Abstract: Modern Natural Language Processing (NLP) is not about creating big datasets and training models from scratch. The most innovative applications of NLP these days leverage large pre-trained, foundation models along with fine-tuning, prompt engineering, and/or human feedback.
Leaving this workshop, you will understand each of these topics, and you will have gained the practical, hands-on expertise to start integrating modern NLP in your domain. Participants will fine-tune and prompt engineer state-of-the-art models like BART and XLM-Roberta, and they will peer behind the curtain of world shaking technologies like ChatGPT to understand their utility and architectures.
Lesson 1: Introduction to Modern NLP, Pre-training
Familiarize yourself with workflows and terminology of modern NLP set against the backdrop of traditional approaches to processing natural language. At the end of this lesson, you will be able to confidently explain the recent explosion of NLP applications and the main technological advances in large language models (LLMs) that are driving them.
Lesson 2: Fine-tuning
Understand how fine-tuning an NLP model differs in comparison to from scratch training, and practice fine-tuning a question answering model. At the end of this lesson, you will be able to apply a fine-tuning workflow to customize a LLM to fit your domain or task.
Lesson 3: Prompt engineering
Learn about the workflows of prompt engineering and zero shot prediction, and practice prompt engineering to get the best generated text for your task.

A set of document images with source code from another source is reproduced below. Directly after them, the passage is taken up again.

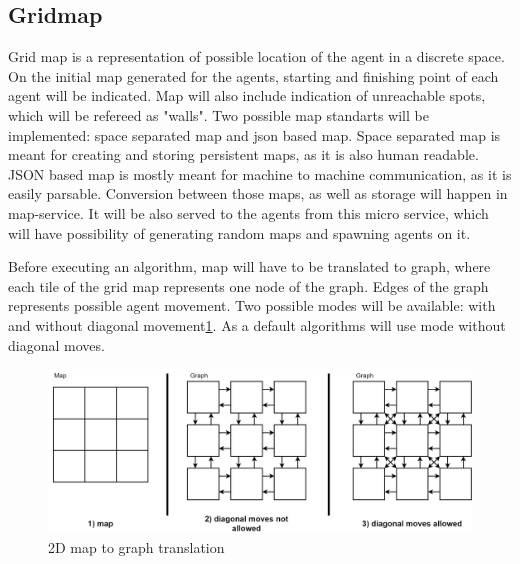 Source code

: \subsection{Gridmap}
Grid map is a representation of possible location of the agent in a discrete space. On the initial map generated for the agents, starting and finishing point of each agent will be indicated. Map will also include indication of unreachable spots, which will be refereed as "walls". Two possible map standarts will be implemented: space separated map and json based map. Space separated map is meant for creating and storing persistent maps, as it is also human readable. JSON based map is mostly meant for machine to machine communication, as it is easily parsable. Conversion between those maps, as well as storage will happen in map-service. It will be also served to the agents from this micro service, which will have possibility of generating random maps and spawning agents on it.

Before executing an algorithm, map will have to be translated to graph, where each tile of the grid map represents one node of the graph. Edges of the graph represents possible agent movement. Two possible modes will be available: with and without diagonal movement\ref{fig:map_2D}. As a default algorithms will use mode without diagonal moves.

\begin{figure}[H]
    \centering
    \includegraphics[width=\textwidth]{pictures/map_2d.png}
    \caption{ 2D map to graph translation }
    \label{fig:map_2D}
\end{figure}


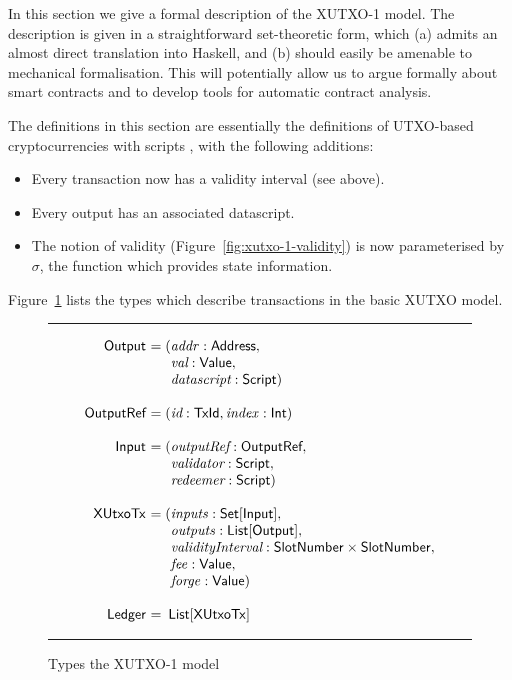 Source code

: \documentclass[a4paper]{article}
\renewcommand{\i}{\textit}  %
\newcommand{\s}{\textsf}  %
\theoremstyle{definition}  %
\newenvironment{arraydefs}[1]{\setlength{\arraycolsep}{0pt}\begin{array}{#1}}{\end{array}}
\newcommand\rfskip{7pt}
\newenvironment{ruledfigure}[1]{\begin{figure}[#1]\hrule\vspace{\rfskip}}{\vspace{\rfskip}\hrule\end{figure}}
\newcommand{\List}[1]{\ensuremath{\s{List}[#1]}}
\newcommand{\Set}[1]{\ensuremath{\s{Set}[#1]}}
\newcommand{\mi}[1]{\ensuremath{\mathit{#1}}}
\newcommand{\idx}{\mi{index}}
\newcommand{\inputs}{\mi{inputs}}
\newcommand{\outputs}{\mi{outputs}}
\newcommand{\forge}{\mi{forge}}
\newcommand{\fee}{\mi{fee}}
\newcommand{\addr}{\mi{addr}}
\newcommand{\msf}[1]{\ensuremath{\mathsf{#1}}}
\newcommand{\slotnum}{\msf{SlotNumber}}
\newcommand{\xutxotx}{\msf{XUtxoTx}}
\newcommand{\valuetype}{\ensuremath{\s{Value}}}
\begin{document}
In this section we give a formal description of the XUTXO-1 model.  The
description is given in a straightforward set-theoretic form, which
(a) admits an almost direct translation into Haskell, and (b) should
easily be amenable to mechanical formalisation.  This will potentially
allow us to argue formally about smart contracts and to develop tools
for automatic contract analysis.

The definitions in this section are essentially the definitions of
UTXO-based cryptocurrencies with scripts \cite{Zahnentferner18-UTxO},
with the following additions:
\begin{itemize}
\item Every transaction now has a validity interval (see above).
\item Every output has an associated datascript.
\item The notion of validity (Figure~\ref{fig:xutxo-1-validity}) is now
  parameterised by $\sigma$, the function which provides state
  information.
\end{itemize}

\noindent Figure~\ref{fig:xutxo-1-types} lists the types which
describe transactions in the basic XUTXO model.


\begin{ruledfigure}{H}
  \[
  \begin{arraydefs}{rll}
    
    \s{Output } &= (&\addr: \s{Address},\\
    && \i{val}: \valuetype,\\
    &&  \i{datascript}: \s{Script})\\
    \\
    \s{OutputRef } &= (&\i{id}: \s{TxId}, \idx: \s{Int})\\
    \\
    \s{Input } & = (&\i{outputRef}: \s{OutputRef},\\
                 && \i{validator}: \s{Script},\\
                 && \i{redeemer}: \s{Script})\\
     \\
     \xutxotx\s{ } &= (&\inputs: \Set{\s{Input}},\\
     &&\outputs: \List{\s{Output}},\\
     &&\i{validityInterval}: \slotnum \times \slotnum,\\
     && \fee: \valuetype,\\
     &&\forge: \valuetype) \\
     \\
     \s{Ledger } &=&\!\List{\xutxotx}\\
  \end{arraydefs}
  \]
  \caption{Types the XUTXO-1 model}
  \label{fig:xutxo-1-types}
\end{ruledfigure}
\end{document}
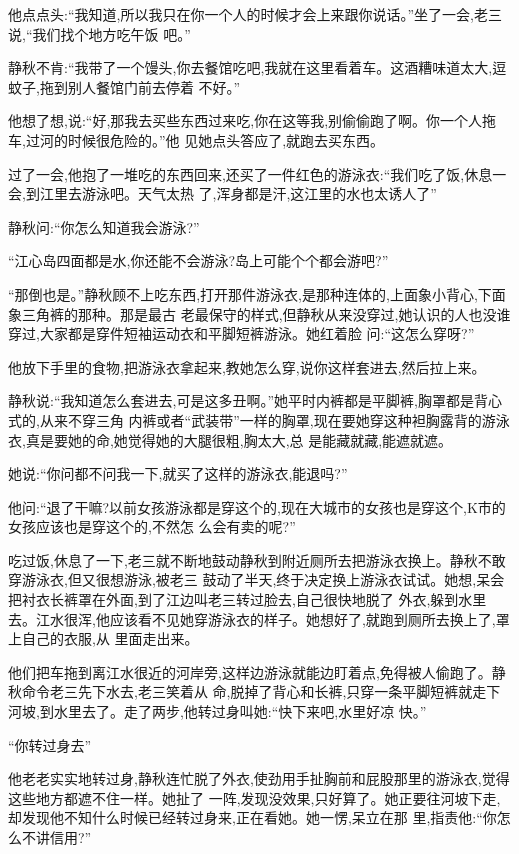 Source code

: ﻿\documentclass[12pt]{article}
\begin{document}
他点点头:``我知道,所以我只在你一个人的时候才会上来跟你说话。''坐了一会,老三说,``我们找个地方吃午饭
吧。''

静秋不肯:``我带了一个馒头,你去餐馆吃吧,我就在这里看着车。这酒糟味道太大,逗蚊子,拖到别人餐馆门前去停着
不好。''

他想了想,说:``好,那我去买些东西过来吃,你在这等我,别偷偷跑了啊。你一个人拖车,过河的时候很危险的。''他
见她点头答应了,就跑去买东西。

过了一会,他抱了一堆吃的东西回来,还买了一件红色的游泳衣:``我们吃了饭,休息一会,到江里去游泳吧。天气太热
了,浑身都是汗,这江里的水也太诱人了\myrule ''

静秋问:``你怎么知道我会游泳?''

``江心岛四面都是水,你还能不会游泳?岛上可能个个都会游吧?''

``那倒也是。''静秋顾不上吃东西,打开那件游泳衣,是那种连体的,上面象小背心,下面象三角裤的那种。那是最古
老最保守的样式,但静秋从来没穿过,她认识的人也没谁穿过,大家都是穿件短袖运动衣和平脚短裤游泳。她红着脸
问:``这怎么穿呀?''

他放下手里的食物,把游泳衣拿起来,教她怎么穿,说你这样套进去,然后拉上来。

静秋说:``我知道怎么套进去,可是这多\myrule 丑啊。''她平时内裤都是平脚裤,胸罩都是背心式的,从来不穿三角
内裤或者``武装带''一样的胸罩,现在要她穿这种袒胸露背的游泳衣,真是要她的命,她觉得她的大腿很粗,胸太大,总
是能藏就藏,能遮就遮。

她说:``你问都不问我一下,就买了这样的游泳衣,能退吗?''

他问:``退了干嘛?以前女孩游泳都是穿这个的,现在大城市的女孩也是穿这个,K市的女孩应该也是穿这个的,不然怎
么会有卖的呢?''

吃过饭,休息了一下,老三就不断地鼓动静秋到附近厕所去把游泳衣换上。静秋不敢穿游泳衣,但又很想游泳,被老三
鼓动了半天,终于决定换上游泳衣试试。她想,呆会把衬衣长裤罩在外面,到了江边叫老三转过脸去,自己很快地脱了
外衣,躲到水里去。江水很浑,他应该看不见她穿游泳衣的样子。她想好了,就跑到厕所去换上了,罩上自己的衣服,从
里面走出来。

他们把车拖到离江水很近的河岸旁,这样边游泳就能边盯着点,免得被人偷跑了。静秋命令老三先下水去,老三笑着从
命,脱掉了背心和长裤,只穿一条平脚短裤就走下河坡,到水里去了。走了两步,他转过身叫她:``快下来吧,水里好凉
快。''

``你转过身去\myrule ''

他老老实实地转过身,静秋连忙脱了外衣,使劲用手扯胸前和屁股那里的游泳衣,觉得这些地方都遮不住一样。她扯了
一阵,发现没效果,只好算了。她正要往河坡下走,却发现他不知什么时候已经转过身来,正在看她。她一愣,呆立在那
里,指责他:``你\myrule 怎么不讲信用?''
\end{document}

At the end of this lesson, you will be able to construct prompts for LLMs that guide a model to generate useful output.
Lesson 4: Human feedback
Jump into the deep end to learn about the advances behind the wildly popular ChatGPT. At the end of this lesson, you will be able to clearly articulate and explain the methodologies that were implemented in creating ChatGPT (and similar models), and you will have an intuition for how human feedback and human labeling might be integrated into your own modern NLP workflows.
Pre-requisite knowledge: a foundational understanding of common, supervised machine learning workflows (pre-processing, training, evaluation, inference);
Tools and languages: basic usage of Python and Jupyter notebooks;
Equipment: a laptop with Internet access and a common browser.
Bio: Daniel Whitenack (aka Data Dan) is a Ph.D. trained data scientist working with SIL International on NLP and speech technology for local languages in emerging markets. He has more than ten years of experience developing and deploying machine learning systems at scale. Daniel co-hosts the Practical AI podcast, has spoken at conferences around the world (Applied Machine Learning Days, O’Reilly AI, QCon AI, GopherCon, KubeCon, and more), and occasionally teaches data science/analytics at Purdue University.